Badagry subsists largely on fishing and agriculture, and maintains a small museum of slavery. Places of interest include the Palace of the Akran of Badagry and its mini ethnographic museum, the early missionaries cemetery, the District Officer's Office and Residence, the First Storey Building in Nigeria constructed by the Anglican missionaries, relics of slave chains in the mini museum of slave trade, cannons of war, the Vlekte slave Market, and the Slave Port established for the shipment of slaves.

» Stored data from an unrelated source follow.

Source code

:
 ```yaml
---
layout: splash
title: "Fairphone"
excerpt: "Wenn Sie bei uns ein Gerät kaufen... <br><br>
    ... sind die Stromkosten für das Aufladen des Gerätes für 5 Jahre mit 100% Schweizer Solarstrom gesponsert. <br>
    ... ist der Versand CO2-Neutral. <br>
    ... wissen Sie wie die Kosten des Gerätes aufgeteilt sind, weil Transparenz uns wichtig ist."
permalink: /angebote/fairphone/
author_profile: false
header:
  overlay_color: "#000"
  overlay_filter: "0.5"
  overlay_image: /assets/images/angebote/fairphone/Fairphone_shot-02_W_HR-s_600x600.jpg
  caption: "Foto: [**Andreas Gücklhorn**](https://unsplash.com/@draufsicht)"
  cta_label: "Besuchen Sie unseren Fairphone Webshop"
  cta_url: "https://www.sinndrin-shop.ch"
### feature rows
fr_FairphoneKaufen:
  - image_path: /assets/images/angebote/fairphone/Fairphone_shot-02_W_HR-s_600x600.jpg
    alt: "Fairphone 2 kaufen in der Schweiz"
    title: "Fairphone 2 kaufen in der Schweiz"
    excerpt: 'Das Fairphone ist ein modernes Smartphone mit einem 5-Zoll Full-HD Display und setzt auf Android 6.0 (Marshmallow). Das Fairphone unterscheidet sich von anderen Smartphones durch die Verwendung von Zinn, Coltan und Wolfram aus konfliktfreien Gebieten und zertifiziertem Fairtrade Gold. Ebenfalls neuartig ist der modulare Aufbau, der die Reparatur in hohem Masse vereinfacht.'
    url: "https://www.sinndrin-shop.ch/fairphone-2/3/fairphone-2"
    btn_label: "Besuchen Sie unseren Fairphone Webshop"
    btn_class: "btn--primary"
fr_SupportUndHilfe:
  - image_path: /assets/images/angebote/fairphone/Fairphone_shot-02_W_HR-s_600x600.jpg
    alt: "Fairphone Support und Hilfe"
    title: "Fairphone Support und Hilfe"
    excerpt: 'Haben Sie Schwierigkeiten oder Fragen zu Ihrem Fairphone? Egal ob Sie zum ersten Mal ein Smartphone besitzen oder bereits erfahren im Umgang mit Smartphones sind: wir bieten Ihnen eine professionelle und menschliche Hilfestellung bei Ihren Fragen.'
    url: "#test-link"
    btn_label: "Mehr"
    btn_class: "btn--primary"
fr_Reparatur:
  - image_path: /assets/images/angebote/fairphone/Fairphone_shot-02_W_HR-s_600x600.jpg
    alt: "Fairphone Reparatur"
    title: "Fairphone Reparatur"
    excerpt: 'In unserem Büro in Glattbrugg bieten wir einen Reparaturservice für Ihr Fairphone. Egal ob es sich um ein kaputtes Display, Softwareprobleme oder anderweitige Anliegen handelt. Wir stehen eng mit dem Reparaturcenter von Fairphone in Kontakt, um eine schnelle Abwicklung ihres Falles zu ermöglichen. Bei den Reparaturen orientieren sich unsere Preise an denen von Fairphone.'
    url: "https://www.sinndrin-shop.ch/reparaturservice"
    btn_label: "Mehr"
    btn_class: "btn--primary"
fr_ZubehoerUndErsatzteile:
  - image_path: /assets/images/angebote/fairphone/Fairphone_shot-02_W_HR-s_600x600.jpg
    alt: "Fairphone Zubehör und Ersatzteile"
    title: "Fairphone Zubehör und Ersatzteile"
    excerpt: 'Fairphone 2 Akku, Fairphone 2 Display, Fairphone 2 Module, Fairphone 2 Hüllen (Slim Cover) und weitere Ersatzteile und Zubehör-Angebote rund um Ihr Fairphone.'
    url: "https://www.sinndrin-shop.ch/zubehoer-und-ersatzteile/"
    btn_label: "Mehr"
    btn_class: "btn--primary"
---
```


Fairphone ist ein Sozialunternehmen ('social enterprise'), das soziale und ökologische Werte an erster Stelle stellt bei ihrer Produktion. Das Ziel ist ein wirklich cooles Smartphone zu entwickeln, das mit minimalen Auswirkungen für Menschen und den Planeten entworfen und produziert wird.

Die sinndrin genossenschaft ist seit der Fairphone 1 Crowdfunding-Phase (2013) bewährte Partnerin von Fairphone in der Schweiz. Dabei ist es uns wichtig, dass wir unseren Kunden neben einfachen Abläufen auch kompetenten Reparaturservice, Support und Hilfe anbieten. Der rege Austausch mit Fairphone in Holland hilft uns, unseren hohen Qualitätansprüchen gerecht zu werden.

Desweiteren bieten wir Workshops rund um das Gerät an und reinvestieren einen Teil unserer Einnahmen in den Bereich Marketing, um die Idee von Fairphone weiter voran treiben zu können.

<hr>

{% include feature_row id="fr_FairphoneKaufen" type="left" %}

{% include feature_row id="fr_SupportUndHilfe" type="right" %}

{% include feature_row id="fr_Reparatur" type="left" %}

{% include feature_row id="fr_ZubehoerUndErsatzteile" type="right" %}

The Badagry local government has been divided into three Development Areas namely: Badagry West, Badagry central and Olorunda. The study population for this research was thus selected from two out of these three development areas and they are: Badagry West and Olorunda.
SCOPE AND LIMITATION OF STUDY
The major scope of interest for this study basically revolves around issues surrounding the depth of knowledge about sexual and reproductive health among female adolescents in selected communities in the Badagry local government area of Lagos state. This study therefore intends to assess the knowledge level of female adolescents in selected disadvantaged communities in Badagry in order to identify the link between their knowledge of reproductive health, service availability and awareness, and the usage of these services. An understanding of this link is believed will help to better explain the prevalence of unsafe induced abortion among adolescent girls who constitute a significant at-risk group in the population. The study therefore is limited to in-school and out of school female adolescents in the selected study area.